So here's a suggestion, where dat.orig is your toy data set:
I would first split the task in two:
1) NUM.AFTER.DIAG == 0
2) NUM.AFTER.DIAG == 1
1) It seems that if NUM.AFTER.DIAG == 0, except of calculating time2 and extract first row if an ID occurs more than once (like ID 333), there is not much to do in part 1):
## erase multiple occurences
dat <- dat.orig[!(duplicated(dat.orig$ID) & dat.orig$NUM.AFTER.DIAG == 0), ]
dat0 <- dat[dat$NUM.AFTER.DIAG == 0, ]
dat0$time1 <- 0
dat0$time2 <- difftime(dat0$STATUSDATE, dat0$DATE.DIAG, unit = "days")

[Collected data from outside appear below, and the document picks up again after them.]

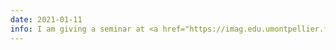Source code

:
 ```yaml
---
date: 2021-01-11
info: I am giving a seminar at <a href="https://imag.edu.umontpellier.fr/seminaires/seminaire-de-probabilites-et-statistiques/" target="_blank">IMAG</a> (Université de Montpellier) (<a href="/download/2021_seminar_IMAG.pdf"><i class="far fa-file-pdf"></i> slides</a>)
---
```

time.na <- is.na(dat0$DOB)
dat0$time1[time.na] <- dat0$time2[time.na] <- NA
> dat0
ID STATUS STATUSDATE DATE.DIAG DOB NUM.AFTER.DIAG time1 time2
1 187 D 2000-07-15 1982-07-15 <NA> 0 NA NA days
3 265 B 2011-03-01 1982-07-15 <NA> 0 NA NA days
4 278 B 2011-03-01 1982-04-15 <NA> 0 NA NA days
5 281 B 2011-03-01 1982-10-15 1967-01-15 0 0 10364 days
7 283 D 1983-09-15 1982-05-15 1970-03-15 0 0 488 days
10 291 B 2011-03-01 1981-07-15 <NA> 0 NA NA days
11 292 B 2011-03-01 1982-01-15 1974-06-15 0 0 10637 days
13 297 D 1987-06-15 1982-01-15 1968-04-15 0 0 1977 days
14 299 D 1983-09-15 1982-04-15 1969-06-15 0 0 518 days
15 305 D 1990-09-15 1981-07-15 1977-09-15 0 0 3349 days
17 311 B 2011-03-01 1982-12-15 1975-04-15 0 0 10303 days
26 333 D 1982-10-15 1981-09-15 1967-07-15 0 0 395 days
29 334 D 1984-04-15 1982-03-15 1968-07-15 0 0 762 days
2) is a little trickier, but all you actually have to do is insert one more row and calculate the time variables:
## create subset with relevant observations
dat.unfold <- dat[dat$NUM.AFTER.DIAG != 0, ]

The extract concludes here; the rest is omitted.